▸ **Exercise brief**
Copy word for word, please, the lines of the entries below running from the one containing "And that's just" to the one containing "This is truly", both ends included.

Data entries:
%%

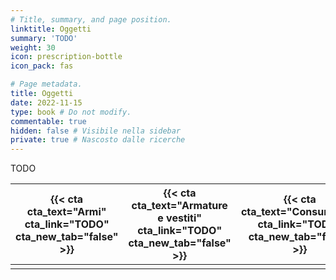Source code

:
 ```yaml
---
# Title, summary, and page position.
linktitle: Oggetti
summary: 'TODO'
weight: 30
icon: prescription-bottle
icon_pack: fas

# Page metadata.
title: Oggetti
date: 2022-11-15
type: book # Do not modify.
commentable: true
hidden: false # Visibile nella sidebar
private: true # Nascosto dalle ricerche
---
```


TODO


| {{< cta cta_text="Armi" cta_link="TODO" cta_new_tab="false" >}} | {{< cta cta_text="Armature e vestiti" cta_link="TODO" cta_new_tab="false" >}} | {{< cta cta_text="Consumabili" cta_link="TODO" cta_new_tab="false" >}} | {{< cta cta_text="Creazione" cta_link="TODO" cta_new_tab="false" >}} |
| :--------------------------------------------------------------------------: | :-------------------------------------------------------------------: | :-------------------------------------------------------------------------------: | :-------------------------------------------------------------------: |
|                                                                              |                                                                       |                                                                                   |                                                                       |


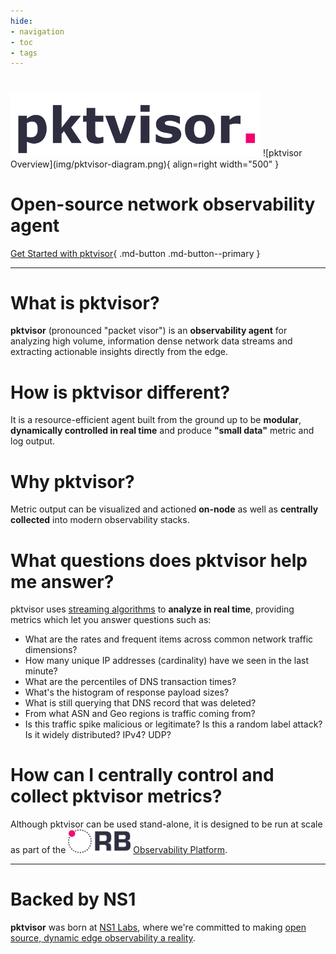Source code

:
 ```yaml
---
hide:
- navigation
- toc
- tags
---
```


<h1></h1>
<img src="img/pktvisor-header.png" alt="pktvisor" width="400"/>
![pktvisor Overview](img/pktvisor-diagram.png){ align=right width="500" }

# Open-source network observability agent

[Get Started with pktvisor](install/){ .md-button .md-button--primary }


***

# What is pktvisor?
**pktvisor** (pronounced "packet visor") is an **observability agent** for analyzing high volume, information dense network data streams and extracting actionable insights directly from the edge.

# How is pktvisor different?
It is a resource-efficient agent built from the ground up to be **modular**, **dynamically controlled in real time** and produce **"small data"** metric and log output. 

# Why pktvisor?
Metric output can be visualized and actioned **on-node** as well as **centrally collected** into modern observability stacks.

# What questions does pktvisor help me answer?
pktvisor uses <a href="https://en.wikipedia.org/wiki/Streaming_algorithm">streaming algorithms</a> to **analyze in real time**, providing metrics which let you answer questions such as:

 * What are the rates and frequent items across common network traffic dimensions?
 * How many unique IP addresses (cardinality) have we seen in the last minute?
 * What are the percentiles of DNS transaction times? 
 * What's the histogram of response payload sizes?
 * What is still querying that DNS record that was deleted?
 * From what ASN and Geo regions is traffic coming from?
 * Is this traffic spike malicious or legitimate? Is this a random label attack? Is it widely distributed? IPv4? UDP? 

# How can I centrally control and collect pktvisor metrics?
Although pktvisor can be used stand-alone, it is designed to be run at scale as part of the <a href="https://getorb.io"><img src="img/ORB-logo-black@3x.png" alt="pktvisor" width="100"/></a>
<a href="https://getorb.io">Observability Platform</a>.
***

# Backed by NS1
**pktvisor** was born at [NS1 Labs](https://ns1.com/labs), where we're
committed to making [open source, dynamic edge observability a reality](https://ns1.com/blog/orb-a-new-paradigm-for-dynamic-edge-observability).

%%
%%

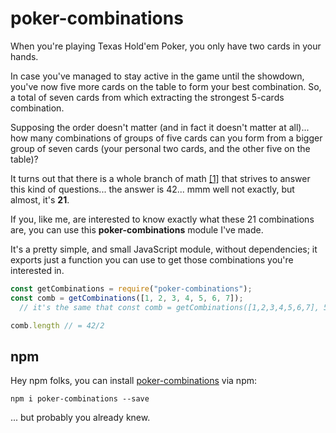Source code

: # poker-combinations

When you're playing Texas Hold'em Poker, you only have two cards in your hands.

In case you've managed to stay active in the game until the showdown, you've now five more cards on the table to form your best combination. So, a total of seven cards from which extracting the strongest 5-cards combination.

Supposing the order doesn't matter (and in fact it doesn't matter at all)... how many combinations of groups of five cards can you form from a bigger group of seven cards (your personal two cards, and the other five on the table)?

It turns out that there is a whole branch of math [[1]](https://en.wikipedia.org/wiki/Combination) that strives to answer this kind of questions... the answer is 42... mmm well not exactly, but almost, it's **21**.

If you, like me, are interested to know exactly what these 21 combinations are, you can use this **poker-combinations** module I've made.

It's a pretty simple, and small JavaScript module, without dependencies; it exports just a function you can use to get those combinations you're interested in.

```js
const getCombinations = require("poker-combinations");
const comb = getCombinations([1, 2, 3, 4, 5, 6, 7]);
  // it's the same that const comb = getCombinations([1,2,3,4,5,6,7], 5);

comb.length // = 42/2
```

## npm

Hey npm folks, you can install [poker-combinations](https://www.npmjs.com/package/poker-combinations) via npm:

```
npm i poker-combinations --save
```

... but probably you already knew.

%%
%%

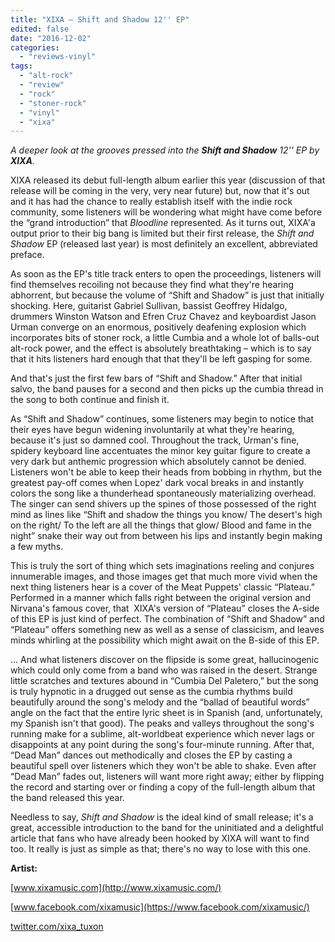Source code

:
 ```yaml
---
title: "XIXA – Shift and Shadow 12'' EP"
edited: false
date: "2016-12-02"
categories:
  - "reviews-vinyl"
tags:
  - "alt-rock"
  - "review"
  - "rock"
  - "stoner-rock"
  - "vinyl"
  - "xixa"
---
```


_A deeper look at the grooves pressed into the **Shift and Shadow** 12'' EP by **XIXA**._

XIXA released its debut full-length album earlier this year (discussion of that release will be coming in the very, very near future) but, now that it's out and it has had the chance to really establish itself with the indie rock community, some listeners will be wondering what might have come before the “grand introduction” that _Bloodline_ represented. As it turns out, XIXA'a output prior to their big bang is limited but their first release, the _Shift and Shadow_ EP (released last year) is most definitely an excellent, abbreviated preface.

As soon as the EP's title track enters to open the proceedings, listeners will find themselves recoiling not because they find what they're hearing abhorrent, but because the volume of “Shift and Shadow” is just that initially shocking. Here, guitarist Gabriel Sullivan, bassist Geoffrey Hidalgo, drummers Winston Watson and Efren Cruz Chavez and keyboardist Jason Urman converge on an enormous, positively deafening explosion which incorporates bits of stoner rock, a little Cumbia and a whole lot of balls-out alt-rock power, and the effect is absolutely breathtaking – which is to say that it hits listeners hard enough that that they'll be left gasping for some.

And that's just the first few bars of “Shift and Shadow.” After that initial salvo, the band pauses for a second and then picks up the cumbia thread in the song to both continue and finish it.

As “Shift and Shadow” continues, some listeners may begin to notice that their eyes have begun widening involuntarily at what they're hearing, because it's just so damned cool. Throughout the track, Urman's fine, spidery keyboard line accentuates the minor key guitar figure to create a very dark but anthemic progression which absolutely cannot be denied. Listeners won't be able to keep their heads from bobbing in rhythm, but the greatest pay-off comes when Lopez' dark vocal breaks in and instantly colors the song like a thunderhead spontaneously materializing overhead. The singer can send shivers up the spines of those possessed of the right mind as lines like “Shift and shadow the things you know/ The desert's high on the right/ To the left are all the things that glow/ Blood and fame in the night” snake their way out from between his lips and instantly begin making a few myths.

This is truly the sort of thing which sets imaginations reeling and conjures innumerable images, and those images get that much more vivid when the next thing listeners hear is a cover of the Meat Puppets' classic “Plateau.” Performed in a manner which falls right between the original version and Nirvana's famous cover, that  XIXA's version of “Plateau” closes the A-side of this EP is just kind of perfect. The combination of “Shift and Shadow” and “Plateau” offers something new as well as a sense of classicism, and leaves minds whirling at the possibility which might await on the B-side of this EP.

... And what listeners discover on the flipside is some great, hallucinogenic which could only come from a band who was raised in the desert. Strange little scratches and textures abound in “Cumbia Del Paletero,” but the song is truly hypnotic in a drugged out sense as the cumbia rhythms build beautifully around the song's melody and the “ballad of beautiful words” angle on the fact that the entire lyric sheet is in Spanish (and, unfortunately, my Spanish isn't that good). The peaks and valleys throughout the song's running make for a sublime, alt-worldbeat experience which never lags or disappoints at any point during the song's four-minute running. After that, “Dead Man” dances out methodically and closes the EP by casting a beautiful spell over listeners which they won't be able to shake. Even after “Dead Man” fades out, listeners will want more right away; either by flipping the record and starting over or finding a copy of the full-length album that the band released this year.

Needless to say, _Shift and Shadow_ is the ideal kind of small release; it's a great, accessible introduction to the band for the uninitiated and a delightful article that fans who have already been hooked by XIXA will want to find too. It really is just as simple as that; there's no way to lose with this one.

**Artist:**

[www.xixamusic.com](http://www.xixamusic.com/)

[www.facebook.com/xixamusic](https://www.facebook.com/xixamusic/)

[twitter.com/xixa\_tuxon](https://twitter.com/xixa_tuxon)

%%

▸ **Solution**
And that's just the first few bars of “Shift and Shadow.” After that initial salvo, the band pauses for a second and then picks up the cumbia thread in the song to both continue and finish it.

As “Shift and Shadow” continues, some listeners may begin to notice that their eyes have begun widening involuntarily at what they're hearing, because it's just so damned cool. Throughout the track, Urman's fine, spidery keyboard line accentuates the minor key guitar figure to create a very dark but anthemic progression which absolutely cannot be denied. Listeners won't be able to keep their heads from bobbing in rhythm, but the greatest pay-off comes when Lopez' dark vocal breaks in and instantly colors the song like a thunderhead spontaneously materializing overhead. The singer can send shivers up the spines of those possessed of the right mind as lines like “Shift and shadow the things you know/ The desert's high on the right/ To the left are all the things that glow/ Blood and fame in the night” snake their way out from between his lips and instantly begin making a few myths.

This is truly the sort of thing which sets imaginations reeling and conjures innumerable images, and those images get that much more vivid when the next thing listeners hear is a cover of the Meat Puppets' classic “Plateau.” Performed in a manner which falls right between the original version and Nirvana's famous cover, that  XIXA's version of “Plateau” closes the A-side of this EP is just kind of perfect. The combination of “Shift and Shadow” and “Plateau” offers something new as well as a sense of classicism, and leaves minds whirling at the possibility which might await on the B-side of this EP.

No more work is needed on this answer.